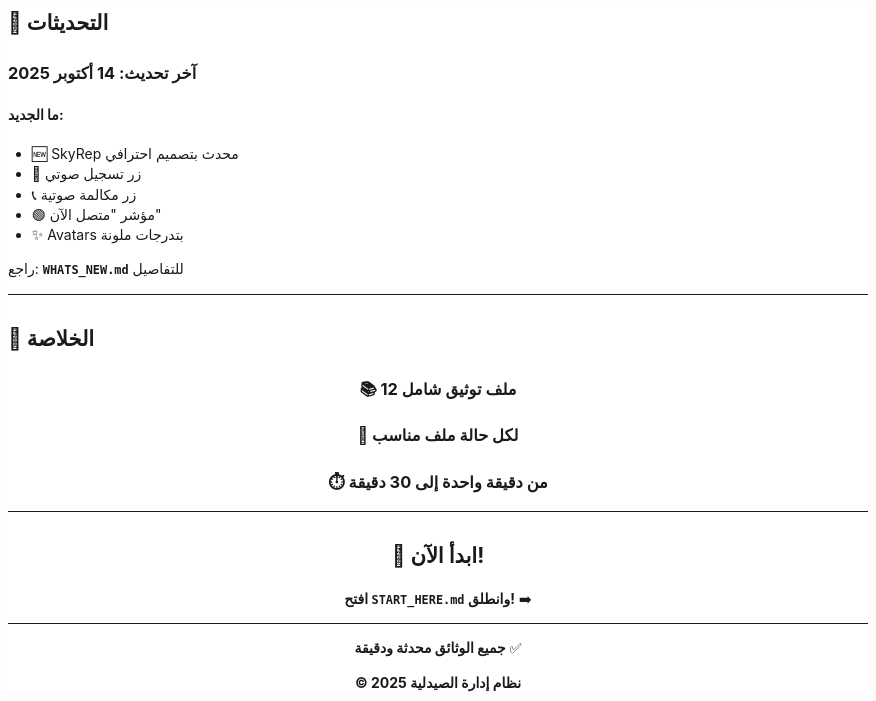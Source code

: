 
## 🔄 التحديثات

### آخر تحديث: **14 أكتوبر 2025**

#### ما الجديد:
- 🆕 SkyRep محدث بتصميم احترافي
- 🎤 زر تسجيل صوتي
- 📞 زر مكالمة صوتية
- 🟢 مؤشر "متصل الآن"
- ✨ Avatars بتدرجات ملونة

راجع: **`WHATS_NEW.md`** للتفاصيل

---

## 🎊 الخلاصة

<div align="center">

### 📚 12 ملف توثيق شامل

### 🎯 لكل حالة ملف مناسب

### ⏱️ من دقيقة واحدة إلى 30 دقيقة

---

## 🚀 ابدأ الآن!

**افتح `START_HERE.md` وانطلق!** ➡️

---

**جميع الوثائق محدثة ودقيقة** ✅

**© 2025 نظام إدارة الصيدلية**

</div>

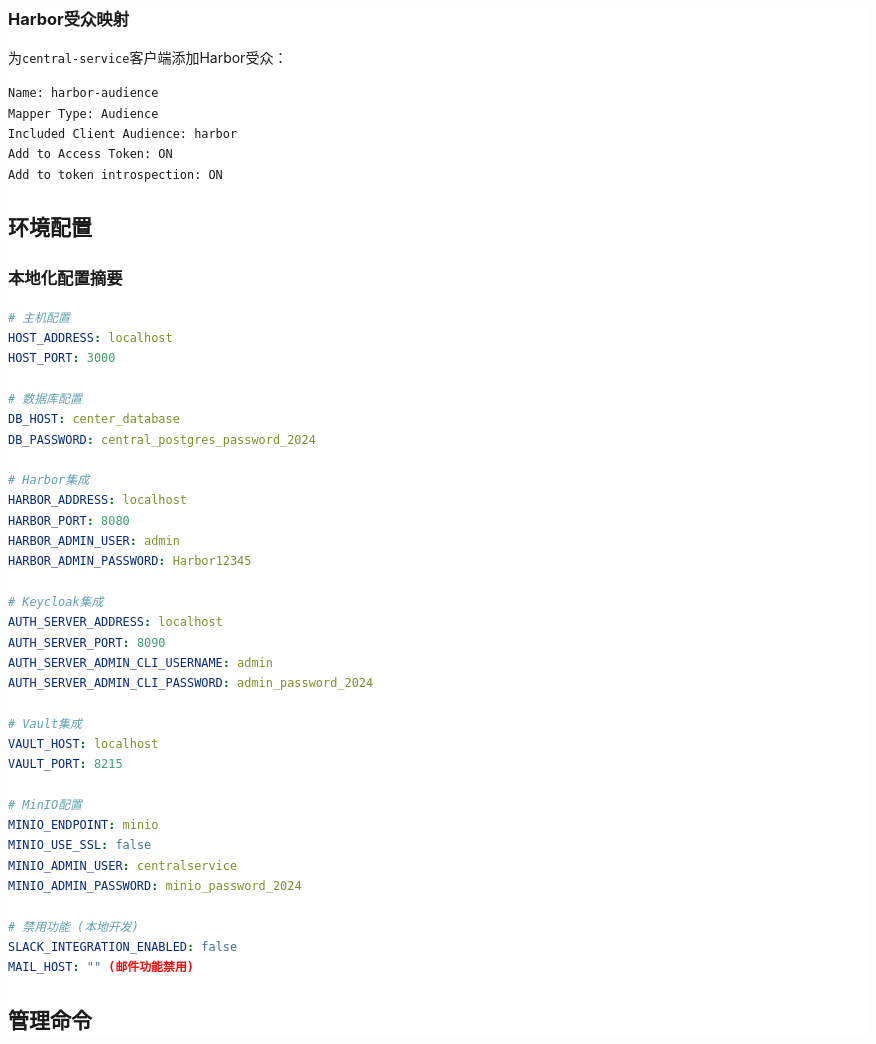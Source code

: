 ### Harbor受众映射
为`central-service`客户端添加Harbor受众：
```
Name: harbor-audience
Mapper Type: Audience
Included Client Audience: harbor
Add to Access Token: ON
Add to token introspection: ON
```

## 环境配置

### 本地化配置摘要
```yaml
# 主机配置
HOST_ADDRESS: localhost
HOST_PORT: 3000

# 数据库配置
DB_HOST: center_database
DB_PASSWORD: central_postgres_password_2024

# Harbor集成
HARBOR_ADDRESS: localhost
HARBOR_PORT: 8080
HARBOR_ADMIN_USER: admin
HARBOR_ADMIN_PASSWORD: Harbor12345

# Keycloak集成
AUTH_SERVER_ADDRESS: localhost
AUTH_SERVER_PORT: 8090
AUTH_SERVER_ADMIN_CLI_USERNAME: admin
AUTH_SERVER_ADMIN_CLI_PASSWORD: admin_password_2024

# Vault集成
VAULT_HOST: localhost
VAULT_PORT: 8215

# MinIO配置
MINIO_ENDPOINT: minio
MINIO_USE_SSL: false
MINIO_ADMIN_USER: centralservice
MINIO_ADMIN_PASSWORD: minio_password_2024

# 禁用功能 (本地开发)
SLACK_INTEGRATION_ENABLED: false
MAIL_HOST: "" (邮件功能禁用)
```

## 管理命令
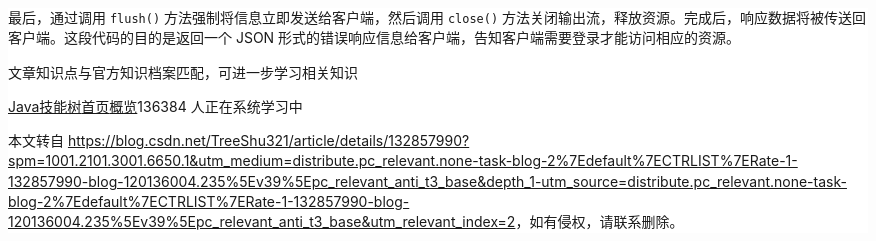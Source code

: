 最后，通过调用 `flush()` 方法强制将信息立即发送给客户端，然后调用 `close()` 方法关闭输出流，释放资源。完成后，响应数据将被传送回客户端。这段代码的目的是返回一个 JSON 形式的错误响应信息给客户端，告知客户端需要登录才能访问相应的资源。



文章知识点与官方知识档案匹配，可进一步学习相关知识

[Java技能树](https://edu.csdn.net/skill/java/?utm_source=csdn_ai_skill_tree_blog)[首页](https://edu.csdn.net/skill/java/?utm_source=csdn_ai_skill_tree_blog)[概览](https://edu.csdn.net/skill/java/?utm_source=csdn_ai_skill_tree_blog)136384 人正在系统学习中

本文转自 <https://blog.csdn.net/TreeShu321/article/details/132857990?spm=1001.2101.3001.6650.1&utm_medium=distribute.pc_relevant.none-task-blog-2%7Edefault%7ECTRLIST%7ERate-1-132857990-blog-120136004.235%5Ev39%5Epc_relevant_anti_t3_base&depth_1-utm_source=distribute.pc_relevant.none-task-blog-2%7Edefault%7ECTRLIST%7ERate-1-132857990-blog-120136004.235%5Ev39%5Epc_relevant_anti_t3_base&utm_relevant_index=2>，如有侵权，请联系删除。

HOW TO COMPLETE THIS TASK: The output must be every line of the records, printed exactly, with the pictures omitted.

RESULT FOR THIS EXERCISE:
Source code

: 
## 🔄 التحديثات

### آخر تحديث: **14 أكتوبر 2025**

#### ما الجديد:
- 🆕 SkyRep محدث بتصميم احترافي
- 🎤 زر تسجيل صوتي
- 📞 زر مكالمة صوتية
- 🟢 مؤشر "متصل الآن"
- ✨ Avatars بتدرجات ملونة

راجع: **`WHATS_NEW.md`** للتفاصيل

---

## 🎊 الخلاصة

<div align="center">

### 📚 12 ملف توثيق شامل

### 🎯 لكل حالة ملف مناسب

### ⏱️ من دقيقة واحدة إلى 30 دقيقة

---

## 🚀 ابدأ الآن!

**افتح `START_HERE.md` وانطلق!** ➡️

---

**جميع الوثائق محدثة ودقيقة** ✅

**© 2025 نظام إدارة الصيدلية**

</div>

Source code

: ### Harbor受众映射
为`central-service`客户端添加Harbor受众：
```
Name: harbor-audience
Mapper Type: Audience
Included Client Audience: harbor
Add to Access Token: ON
Add to token introspection: ON
```

## 环境配置

### 本地化配置摘要
```yaml
# 主机配置
HOST_ADDRESS: localhost
HOST_PORT: 3000

# 数据库配置
DB_HOST: center_database
DB_PASSWORD: central_postgres_password_2024

# Harbor集成
HARBOR_ADDRESS: localhost
HARBOR_PORT: 8080
HARBOR_ADMIN_USER: admin
HARBOR_ADMIN_PASSWORD: Harbor12345

# Keycloak集成
AUTH_SERVER_ADDRESS: localhost
AUTH_SERVER_PORT: 8090
AUTH_SERVER_ADMIN_CLI_USERNAME: admin
AUTH_SERVER_ADMIN_CLI_PASSWORD: admin_password_2024

# Vault集成
VAULT_HOST: localhost
VAULT_PORT: 8215

# MinIO配置
MINIO_ENDPOINT: minio
MINIO_USE_SSL: false
MINIO_ADMIN_USER: centralservice
MINIO_ADMIN_PASSWORD: minio_password_2024

# 禁用功能 (本地开发)
SLACK_INTEGRATION_ENABLED: false
MAIL_HOST: "" (邮件功能禁用)
```

## 管理命令
Source code

: 最后，通过调用 `flush()` 方法强制将信息立即发送给客户端，然后调用 `close()` 方法关闭输出流，释放资源。完成后，响应数据将被传送回客户端。这段代码的目的是返回一个 JSON 形式的错误响应信息给客户端，告知客户端需要登录才能访问相应的资源。



文章知识点与官方知识档案匹配，可进一步学习相关知识

[Java技能树](https://edu.csdn.net/skill/java/?utm_source=csdn_ai_skill_tree_blog)[首页](https://edu.csdn.net/skill/java/?utm_source=csdn_ai_skill_tree_blog)[概览](https://edu.csdn.net/skill/java/?utm_source=csdn_ai_skill_tree_blog)136384 人正在系统学习中

本文转自 <https://blog.csdn.net/TreeShu321/article/details/132857990?spm=1001.2101.3001.6650.1&utm_medium=distribute.pc_relevant.none-task-blog-2%7Edefault%7ECTRLIST%7ERate-1-132857990-blog-120136004.235%5Ev39%5Epc_relevant_anti_t3_base&depth_1-utm_source=distribute.pc_relevant.none-task-blog-2%7Edefault%7ECTRLIST%7ERate-1-132857990-blog-120136004.235%5Ev39%5Epc_relevant_anti_t3_base&utm_relevant_index=2>，如有侵权，请联系删除。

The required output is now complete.